La metamorfosi della giustizia italiana verso il digitale nell’era pandemica
di Kristalia Rachele Papaevangeliu, senatrice, avvocato e responsabile osservatorio giustizia digitale AIDR
Il coronavirus ha cambiato profondamente l’approccio dei magistrati e degli avvocati al metodo telematico ed ha consentito la partecipazione a distanza alle udienze con effetti anche benefici sul lavoro dei professionisti, dei giudici, delle parti. Lo spirito di adattamento degli italiani è innegabilmente venuto fuori in questa epocale pandemia che ha inizialmente bloccato la macchina della giustizia, già gravata da una empasse sullo storico ritardo della riforma del processo e dall’annoso dibattito sulla prescrizione.

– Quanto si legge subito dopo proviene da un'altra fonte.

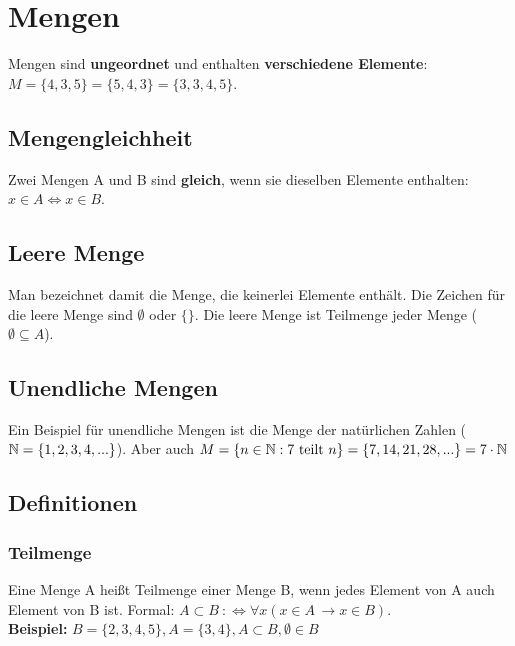 \renewcommand{\ldate}{2015-03-16}	%

\section{Mengen} 
Mengen sind \textbf{ungeordnet} und enthalten \textbf{verschiedene Elemente}: $M=\{4,3,5\}=\{5,4,3\}=\{3,3,4,5\}$. 

\subsection{Mengengleichheit}
Zwei Mengen A und B sind \textbf{gleich}, wenn sie dieselben Elemente enthalten: $x \in A \Leftrightarrow x \in B$.

\subsection{Leere Menge} 
Man bezeichnet damit die Menge, die keinerlei Elemente enthält. Die Zeichen für die leere Menge sind $\emptyset$ oder $\{\}$. Die leere Menge ist Teilmenge jeder Menge ($\emptyset \subseteq A$).

\subsection{Unendliche Mengen}
Ein Beispiel für unendliche Mengen ist die Menge der natürlichen Zahlen ($\mathbb{N}=\{1,2,3,4,...\}$). Aber auch $M=\{n \in \mathbb{N} : 7 \textrm{ teilt }n\}=\{7,14,21,28,...\}=7 \cdot  \mathbb{N}$

\subsection{Definitionen}

\subsubsection{Teilmenge}
Eine Menge A heißt Teilmenge einer Menge B, wenn jedes Element von A auch Element von B ist. Formal: $A\subset B\ :\Longleftrightarrow \forall x \left(x \in A \,\rightarrow x \in B \right)$.\\
\textbf{Beispiel:} $B=\{2,3,4,5\}, A=\{3,4\}, A\subset B, \emptyset \in B$  %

Abbandonate le riluttanze sulla adozione di soluzioni cd. smart per consentire il funzionamento della macchina della giustizia, nella seduta del 26 marzo 2020, come noto, il Consiglio Superiore della Magistratura ha emanato una delibera che cerca di chiarire ogni aspetto e detta concrete linee guida agli operatori del settore, riordinando la normativa emanata dal Governo nelle ultime settimane, con particolare riguardo all’art. 83 del D.L. n. 18 del 17.03.2020. Nella delibera è riportata, nell’Allegato 1, anche una “Proposta di Protocollo per le udienze civili tramite collegamento da remoto”. Secondo quanto stabilito la partecipazione alla Stanza Virtuale, ambiente dedicato ad ogni singolo magistrato all’interno del programma “Teams”ed identificato mediante un link di accesso univoco, personale e identificativo del singolo magistrato, dunque la Stanza Virtuale identificherebbe l’aula di udienza di un determinato giudice, che interagirà con il “team”, insieme di soggetti chiamati a partecipare ad una udienza specifica, identificata dal ruolo generale, ora, data e luogo virtuale.

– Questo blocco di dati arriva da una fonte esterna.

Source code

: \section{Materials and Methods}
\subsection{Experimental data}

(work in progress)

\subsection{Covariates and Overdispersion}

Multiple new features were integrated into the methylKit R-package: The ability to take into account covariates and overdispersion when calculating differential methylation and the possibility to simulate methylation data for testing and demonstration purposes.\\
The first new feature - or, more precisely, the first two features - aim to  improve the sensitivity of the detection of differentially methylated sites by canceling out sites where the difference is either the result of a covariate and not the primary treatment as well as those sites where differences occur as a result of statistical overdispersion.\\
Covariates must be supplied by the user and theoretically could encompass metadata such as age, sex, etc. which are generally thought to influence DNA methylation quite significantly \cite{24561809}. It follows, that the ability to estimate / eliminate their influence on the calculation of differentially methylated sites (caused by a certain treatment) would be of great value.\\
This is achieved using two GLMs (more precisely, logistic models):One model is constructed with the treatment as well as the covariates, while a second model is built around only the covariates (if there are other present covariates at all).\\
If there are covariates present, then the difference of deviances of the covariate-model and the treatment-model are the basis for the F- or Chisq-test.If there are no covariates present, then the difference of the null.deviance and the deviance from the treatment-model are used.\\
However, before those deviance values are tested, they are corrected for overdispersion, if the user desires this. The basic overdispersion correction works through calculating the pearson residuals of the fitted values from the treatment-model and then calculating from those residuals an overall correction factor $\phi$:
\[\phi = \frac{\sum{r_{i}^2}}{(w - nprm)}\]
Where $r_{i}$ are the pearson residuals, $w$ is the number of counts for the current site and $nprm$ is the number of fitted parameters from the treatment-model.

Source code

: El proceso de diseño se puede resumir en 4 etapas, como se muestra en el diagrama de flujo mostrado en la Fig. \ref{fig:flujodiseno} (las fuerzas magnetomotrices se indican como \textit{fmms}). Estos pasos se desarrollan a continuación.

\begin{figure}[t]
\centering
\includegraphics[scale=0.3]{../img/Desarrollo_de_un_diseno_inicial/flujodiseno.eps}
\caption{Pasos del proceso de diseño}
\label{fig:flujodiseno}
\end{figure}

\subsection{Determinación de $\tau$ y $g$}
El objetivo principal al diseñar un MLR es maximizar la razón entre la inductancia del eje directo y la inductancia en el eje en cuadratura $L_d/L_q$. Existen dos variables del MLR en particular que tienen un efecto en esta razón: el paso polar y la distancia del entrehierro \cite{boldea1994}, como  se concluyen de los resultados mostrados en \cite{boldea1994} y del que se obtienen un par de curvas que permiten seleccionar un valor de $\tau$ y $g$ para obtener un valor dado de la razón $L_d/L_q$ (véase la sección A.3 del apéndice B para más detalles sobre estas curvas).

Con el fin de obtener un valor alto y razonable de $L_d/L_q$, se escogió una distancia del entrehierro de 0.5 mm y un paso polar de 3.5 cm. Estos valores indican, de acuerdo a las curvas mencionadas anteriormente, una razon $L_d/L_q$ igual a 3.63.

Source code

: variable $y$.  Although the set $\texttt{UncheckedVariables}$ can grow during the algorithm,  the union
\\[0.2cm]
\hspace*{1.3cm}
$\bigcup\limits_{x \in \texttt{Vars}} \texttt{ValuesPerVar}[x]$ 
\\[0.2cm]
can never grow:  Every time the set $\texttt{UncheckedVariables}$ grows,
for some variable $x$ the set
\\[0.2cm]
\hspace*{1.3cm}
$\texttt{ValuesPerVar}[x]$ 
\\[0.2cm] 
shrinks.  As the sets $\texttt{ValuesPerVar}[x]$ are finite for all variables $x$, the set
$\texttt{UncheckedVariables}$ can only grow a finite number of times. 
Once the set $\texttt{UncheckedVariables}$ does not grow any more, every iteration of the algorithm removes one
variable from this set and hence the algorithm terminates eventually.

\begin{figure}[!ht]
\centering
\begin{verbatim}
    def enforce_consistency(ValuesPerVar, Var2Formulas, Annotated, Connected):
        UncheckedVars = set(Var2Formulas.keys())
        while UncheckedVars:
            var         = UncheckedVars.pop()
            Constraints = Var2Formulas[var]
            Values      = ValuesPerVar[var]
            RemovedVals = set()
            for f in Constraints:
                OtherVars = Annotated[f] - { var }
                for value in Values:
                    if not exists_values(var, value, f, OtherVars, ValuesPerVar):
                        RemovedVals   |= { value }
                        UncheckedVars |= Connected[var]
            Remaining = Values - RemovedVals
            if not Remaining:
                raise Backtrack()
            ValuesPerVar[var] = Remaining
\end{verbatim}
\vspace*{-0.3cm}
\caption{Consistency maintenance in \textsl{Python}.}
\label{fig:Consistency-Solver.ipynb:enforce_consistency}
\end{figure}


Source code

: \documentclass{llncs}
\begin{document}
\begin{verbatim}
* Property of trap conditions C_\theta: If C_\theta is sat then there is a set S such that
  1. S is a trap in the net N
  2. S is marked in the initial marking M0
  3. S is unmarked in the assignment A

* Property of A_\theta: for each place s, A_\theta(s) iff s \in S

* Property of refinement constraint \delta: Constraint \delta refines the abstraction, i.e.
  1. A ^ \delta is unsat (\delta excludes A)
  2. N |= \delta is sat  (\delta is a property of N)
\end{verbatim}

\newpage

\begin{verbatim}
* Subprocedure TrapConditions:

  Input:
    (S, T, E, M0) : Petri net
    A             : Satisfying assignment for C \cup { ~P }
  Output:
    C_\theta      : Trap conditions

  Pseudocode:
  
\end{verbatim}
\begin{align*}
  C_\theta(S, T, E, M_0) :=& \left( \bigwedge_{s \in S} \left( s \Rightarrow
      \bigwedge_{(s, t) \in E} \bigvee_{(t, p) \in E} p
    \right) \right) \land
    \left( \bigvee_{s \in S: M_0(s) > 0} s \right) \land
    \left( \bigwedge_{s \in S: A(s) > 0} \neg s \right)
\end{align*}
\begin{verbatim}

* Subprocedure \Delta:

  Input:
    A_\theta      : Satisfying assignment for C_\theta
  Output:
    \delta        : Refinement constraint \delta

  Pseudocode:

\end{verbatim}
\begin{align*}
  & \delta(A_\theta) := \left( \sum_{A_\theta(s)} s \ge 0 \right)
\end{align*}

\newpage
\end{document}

Da un’analisi più attenta si pone, però, il problema dei soggetti terzi per il processo penale, così come dei testimoni per il processo civile, ed è evidente che la trattazione del processo ad oggi pressoché orale, da remoto viene relegata in molti passaggi alla forma scritta, trovando anche delle aspre critiche da parte degli addetti ai lavori.

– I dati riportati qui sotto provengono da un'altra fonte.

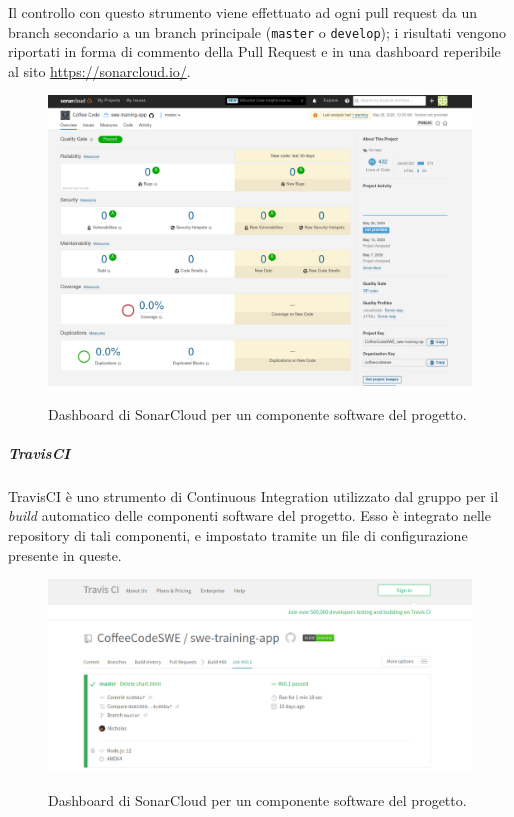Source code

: \documentclass[../norme-di-progetto.tex]{subfiles}
\begin{document}
Il controllo con questo strumento viene effettuato ad ogni pull request da un branch secondario a un branch principale (\texttt{master} o \texttt{develop}); i risultati vengono riportati in forma di commento della Pull Request e in una dashboard reperibile al sito \href{https://sonarcloud.io/}{https://sonarcloud.io/}.

\begin{figure}[H]
  \centering
  \includegraphics[width=15cm]{img/sonarcloud.png}
  \label{fig:github}
  \caption{Dashboard di SonarCloud per un componente software del progetto.}
\end{figure}

\subparagraph{TravisCI}
TravisCI è uno strumento di Continuous Integration utilizzato dal gruppo per il \textit{build} automatico delle componenti software del progetto. Esso è integrato nelle repository di tali componenti, e impostato tramite un file di configurazione presente in queste. \\

\begin{figure}[H]
  \centering
  \includegraphics[width=15cm]{img/travis.png}
  \label{fig:github}
  \caption{Dashboard di SonarCloud per un componente software del progetto.}
\end{figure}
\end{document}
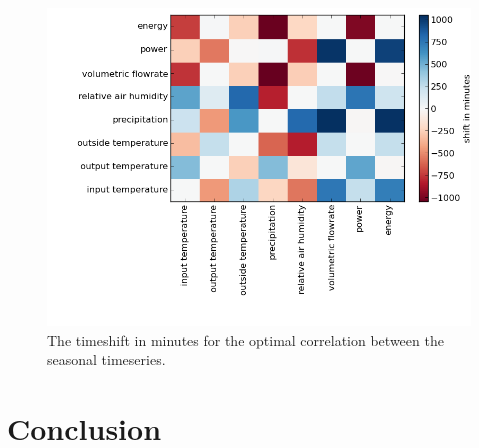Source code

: \documentclass{scrartcl}
\begin{document}
\begin{figure}[H]
  \centering
  \includegraphics[width=0.5\linewidth]{img/timeshift.png}
  \caption{The timeshift in minutes for the optimal correlation between the seasonal timeseries.}
  \label{fig:timeshift}
\end{figure}

\section{Conclusion} 












%



\end{document}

Ma ciò comunque non ha impedito nel corso degli ultimi anni, di digitalizzare e informatizzare attraverso il processo telematico pressoché tutti i procedimenti civili ed amministrativi ed anche tributari, ad esclusione del Giudice di Pace e della Suprema Corte di Cassazione. Questo ritardo tecnologico nella organizzazione unitaria della giustizia ha costretto a soluzioni improvvisate, con rischio di sacrificare le regole processuali e la privacy delle parti coinvolte.
In buona sostanza, l’evento pandemico ha sollecitato e stimolato accelerando il processo telematico già ben avviato nel civile cercando consentendo così di rimuovere ogni sovrastruttura idonea solo ad appesantirlo, quelle patine dal sapore antico che ancora persistono e non fanno altro che appesantirlo. Il tutto, ovviamente, cercando sempre di far primeggiare i diritti fondanti del nostro ordinamento improntati alla giustizia equità e rispetto del diritto, ed infatti bisogna che ci sia una vera organizzazione sul tema digitale e che l’improvvisazione iniziale dovuta al momento pandemico non crei delle falle giuridiche.